And that is a problem: once we have downloaded all of the subdirectories using that method, if we were to try to download the tree object shown above:
git fetch origin f2a048d9eff3c0263dfb3acbeb2987f3a9f0f6eb
git would fetch not only that one tree object, but also all of the subdirectory
contents that we just fetched! And while git fetch
has a --negotiation-tip
option, that option only works on commits, not trees.
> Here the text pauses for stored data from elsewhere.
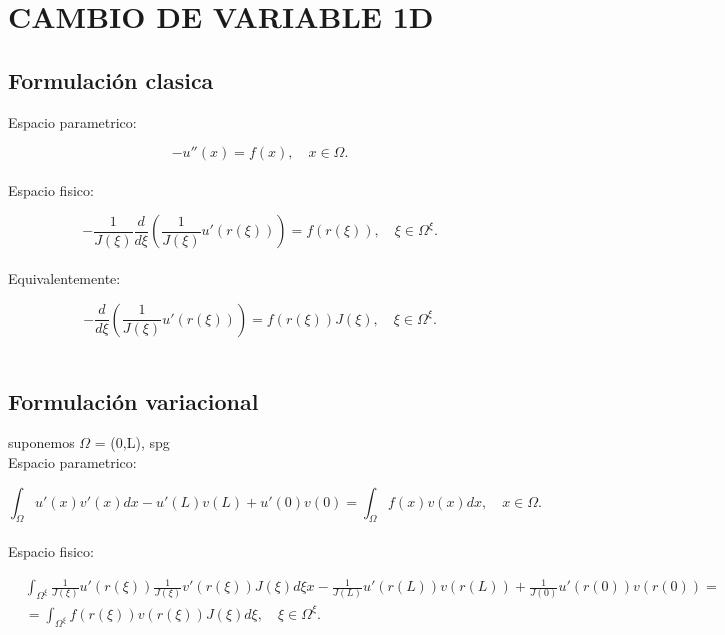 \documentclass[12pt]{article}
\begin{document}
\section{CAMBIO DE VARIABLE 1D}
\subsection{Formulación clasica}

Espacio parametrico:

\begin{equation*}
-u''(x) = f(x), \quad x \in \Omega .
\end{equation*}\\

Espacio fisico:

\begin{equation*}
-\frac{1}{J(\xi)} \frac{d}{d\xi} \left( \frac{1}{J(\xi)} u'(r(\xi)) \right) = f(r(\xi)), \quad \xi \in \Omega^{\xi} .
\end{equation*}\\

Equivalentemente:

\begin{equation}
-\frac{d}{d\xi} \left( \frac{1}{J(\xi)} u'(r(\xi)) \right) = f(r(\xi))J(\xi), \quad \xi \in \Omega^{\xi} .
\end{equation}\\


\subsection{Formulación variacional}
suponemos $\Omega$ = (0,L), spg\\
Espacio parametrico:

\begin{equation*}
\int_{\Omega} u'(x)v'(x)dx-u'(L)v(L)+u'(0)v(0) = \int_{\Omega} f(x)v(x)dx, \quad x \in \Omega .
\end{equation*}\\

Espacio fisico:

\begin{align*}
&\int_{\Omega^{\xi}} \frac{1}{J(\xi)} u'(r(\xi)) \frac{1}{J(\xi)} v'(r(\xi)) J(\xi) d\xi x-\frac{1}{J(L)}u'(r(L))v(r(L))+\frac{1}{J(0)}u'(r(0))v(r(0)) =\\
&=\int_{\Omega^{\xi}} f(r(\xi))v(r(\xi)) J(\xi) d\xi, \quad \xi \in \Omega^{\xi} .
\end{align*}\\
\end{document}
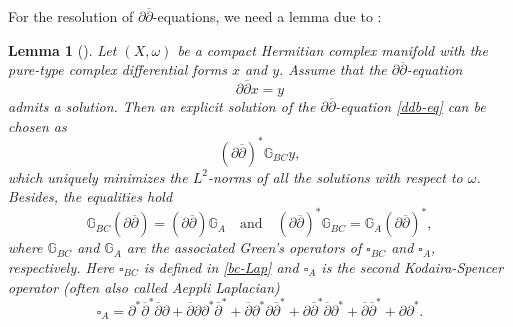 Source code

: \documentclass[12pt]{amsart}
\numberwithin{equation}{section}
\newtheorem{lemma}  [theorem]     {Lemma}
\renewcommand{\1}{\mathds{1}}
\newcommand{\G}{\mathbb{G}}
\newcommand{\db}{\overline{\partial}}
\renewcommand{\>}{\rightarrow}
\newcommand{\p}{\partial}
\def\p{\partial}
\begin{document}
For the resolution of $\p\db$-equations, we need a lemma due to \cite[Theorem $4.1$]{P1}:
\begin{lemma}[]\label{ddbar-eq}
Let $(X,\omega)$ be a compact Hermitian complex manifold with the
pure-type complex differential forms $x$ and $y$. Assume that the
$\p \db$-equation
\begin{equation}\label{ddb-eq}
\p \db x =y
\end{equation}
admits a solution. Then an explicit solution of the $\p
\db$-equation \eqref{ddb-eq} can be chosen as
$$(\p\db)^*\G_{BC}y,$$
which uniquely minimizes the $L^2$-norms of all the solutions with
respect to $\omega$. Besides, the equalities hold
\[\G_{BC}(\p\db) = (\p\db) \G_{A}\quad \text{and} \quad (\p\db)^*\G_{BC} = \G_{A}(\p\db)^*,\]
where $\G_{BC}$ and $\G_{A}$ are the associated Green's operators of
$\square_{BC}$ and $\square_{A}$, respectively. Here $\square_{BC}$
is defined in \eqref{bc-Lap} and $\square_{{A}}$ is the \emph{second
Kodaira-Spencer operator} (often also called \emph{Aeppli
Laplacian})
$$\square_{{A}}=\p^*\db^*\db\p+\db\p\p^*\db^*+\db\p^*\p\db^*+\p\db^*\db\p^*+\db\db^*+\p\p^*.$$
\end{lemma}
\end{document}
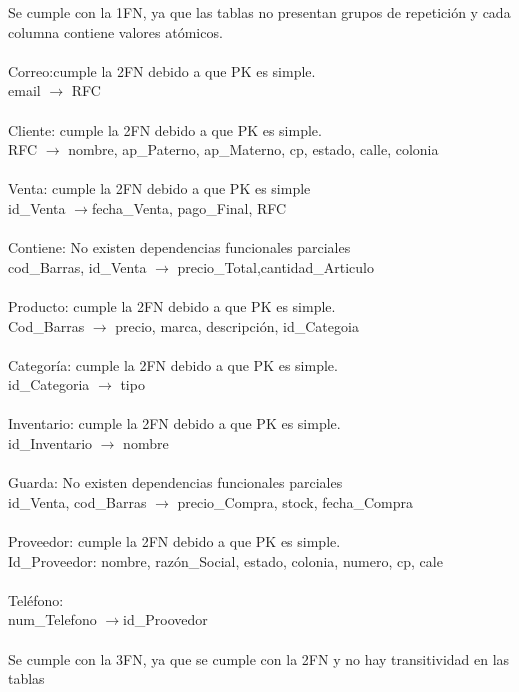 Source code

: \documentclass[12pt,letterpaper]{article}
\begin{document}
	Se cumple con la 1FN, ya que las tablas no presentan grupos de repetición y cada columna contiene valores atómicos.\\
	\\
	Correo:cumple la 2FN debido a que PK es simple.
	\\ email $\rightarrow$ RFC \\
	\\ Cliente: cumple la 2FN debido a que PK es simple.
	\\ RFC $\rightarrow$ {nombre, ap\_Paterno, ap\_Materno, cp, estado, calle, colonia}\\
	\\ Venta: cumple la 2FN debido a que PK es simple
	\\ id\_Venta $\rightarrow${fecha\_Venta, pago\_Final, RFC}\\
	\\ Contiene: No existen dependencias funcionales parciales
	\\ {cod\_Barras, id\_Venta} $\rightarrow$ {precio\_Total,cantidad\_Articulo}\\
	\\Producto: cumple la 2FN debido a que PK es simple.
	\\Cod\_Barras $\rightarrow$ {precio, marca, descripción, id\_Categoia}\\
	\\Categoría: cumple la 2FN debido a que PK es simple.
	\\id\_Categoria $\rightarrow$ tipo\\
	\\Inventario: cumple la 2FN debido a que PK es simple.
	\\id\_Inventario $\rightarrow$ nombre\\
	\\Guarda: No existen dependencias funcionales parciales
	\\{id\_Venta, cod\_Barras} $\rightarrow$ {precio\_Compra, stock, fecha\_Compra}\\
	\\Proveedor: cumple la 2FN debido a que PK es simple.
	\\Id\_Proveedor: nombre, razón\_Social, estado, colonia, numero, cp, cale \\
	\\Teléfono:
	\\num\_Telefono $\rightarrow$id\_Proovedor\\
	
	\\Se cumple con la 3FN, ya que se cumple con la 2FN y no hay transitividad en las tablas\\
	
\end{document}
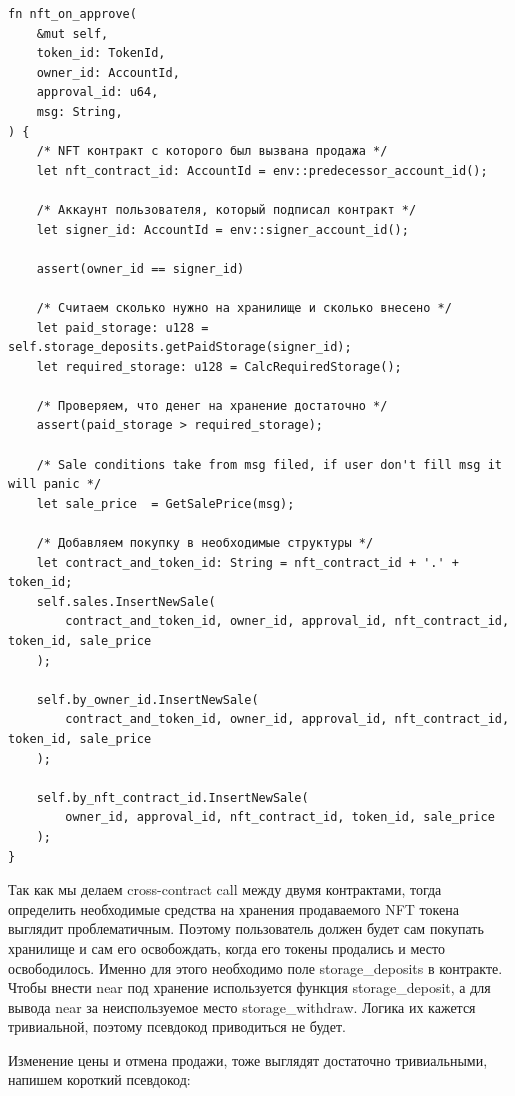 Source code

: \begin{verbatim}
fn nft_on_approve(
    &mut self,
    token_id: TokenId,
    owner_id: AccountId,
    approval_id: u64,
    msg: String,
) {
    /* NFT контракт с которого был вызвана продажа */
    let nft_contract_id: AccountId = env::predecessor_account_id();

    /* Аккаунт пользователя, который подписал контракт */
    let signer_id: AccountId = env::signer_account_id();

    assert(owner_id == signer_id)

    /* Считаем сколько нужно на хранилище и сколько внесено */
    let paid_storage: u128 = self.storage_deposits.getPaidStorage(signer_id);
    let required_storage: u128 = CalcRequiredStorage();

    /* Проверяем, что денег на хранение достаточно */
    assert(paid_storage > required_storage);

    /* Sale conditions take from msg filed, if user don't fill msg it will panic */
    let sale_price  = GetSalePrice(msg);

    /* Добавляем покупку в необходимые структуры */
    let contract_and_token_id: String = nft_contract_id + '.' + token_id;
    self.sales.InsertNewSale(
        contract_and_token_id, owner_id, approval_id, nft_contract_id, token_id, sale_price
    );

    self.by_owner_id.InsertNewSale(
        contract_and_token_id, owner_id, approval_id, nft_contract_id, token_id, sale_price
    );

    self.by_nft_contract_id.InsertNewSale(
        owner_id, approval_id, nft_contract_id, token_id, sale_price
    );
}
\end{verbatim}

Так как мы делаем cross-contract call между двумя контрактами, тогда определить необходимые средства на хранения продаваемого NFT токена выглядит проблематичным.
Поэтому пользователь должен будет сам покупать хранилище и сам его освобождать, когда его токены продались и место освободилось. Именно для этого необходимо поле storage\_deposits в контракте.
Чтобы внести near под хранение используется функция storage\_deposit, а для вывода near за неиспользуемое место storage\_withdraw. Логика их кажется тривиальной, поэтому псевдокод приводиться не будет.

Изменение цены и отмена продажи, тоже выглядят достаточно тривиальными, напишем короткий псевдокод:

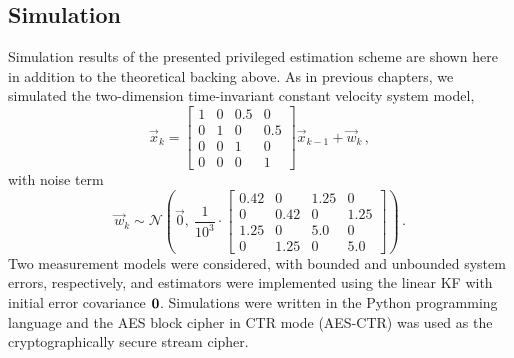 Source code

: \subsection{Simulation}\label{subsec:priv_estimation:est_simulation}
Simulation results of the presented privileged estimation scheme are shown here in addition to the theoretical backing above. As in previous chapters, we simulated the two-dimension time-invariant constant velocity system model,
\begin{equation}\label{eq:priv_estimation:est_simulation_system_model}
    \vec{x}_k = 
    \begin{bmatrix}
        1 & 0 & 0.5 & 0\\
        0 & 1 & 0 & 0.5\\
        0 & 0 & 1 & 0\\
        0 & 0 & 0 & 1
    \end{bmatrix}
    \vec{x}_{k-1} + \vec{w}_k\,,
\end{equation}
with noise term
\begin{equation}
    \vec{w}_k \sim \mathcal{N}\left(\vec{0},\ \frac{1}{10^{3}}\cdot
    \begin{bmatrix}
        0.42 & 0 & 1.25 & 0\\
        0 & 0.42 & 0 & 1.25\\
        1.25 & 0 & 5.0 & 0\\
        0 & 1.25 & 0 & 5.0
    \end{bmatrix}
    \right)\,.
\end{equation}
Two measurement models were considered, with bounded and unbounded system errors, respectively, and estimators were implemented using the linear KF with initial error covariance ${{\mathbf{0}}}$. Simulations were written in the Python programming language and the AES block cipher in CTR mode (AES-CTR) \cite{gueronIntelAdvancedEncryption2010} was used as the cryptographically secure stream cipher.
We have a second problem as well: we do not know the hashes of any tree objects in the repository! We know the commit hash from the web interface, but we cannot use that to guess even the root directory's tree hash.
Using the GitLab API
The solution to both problems is the GitLab API. It provides three API endpoints we need:
-
First, we need the repository's internal project ID, so we can use the other API endpoints. The easy way to get this is through the search functionality in the Projects API:
$ curl -s https://git.example.com/api/v4/projects?search=big-repo | jq [ { "id": 136, "name": "big-repo", "name_with_namespace": "project / big-repo", ... } ]
-
The Repositories API contains a tree endpoint which provides the all-important tree hashes. It also provides names, types, and modes, which are incidentally what we need to create our own tree objects.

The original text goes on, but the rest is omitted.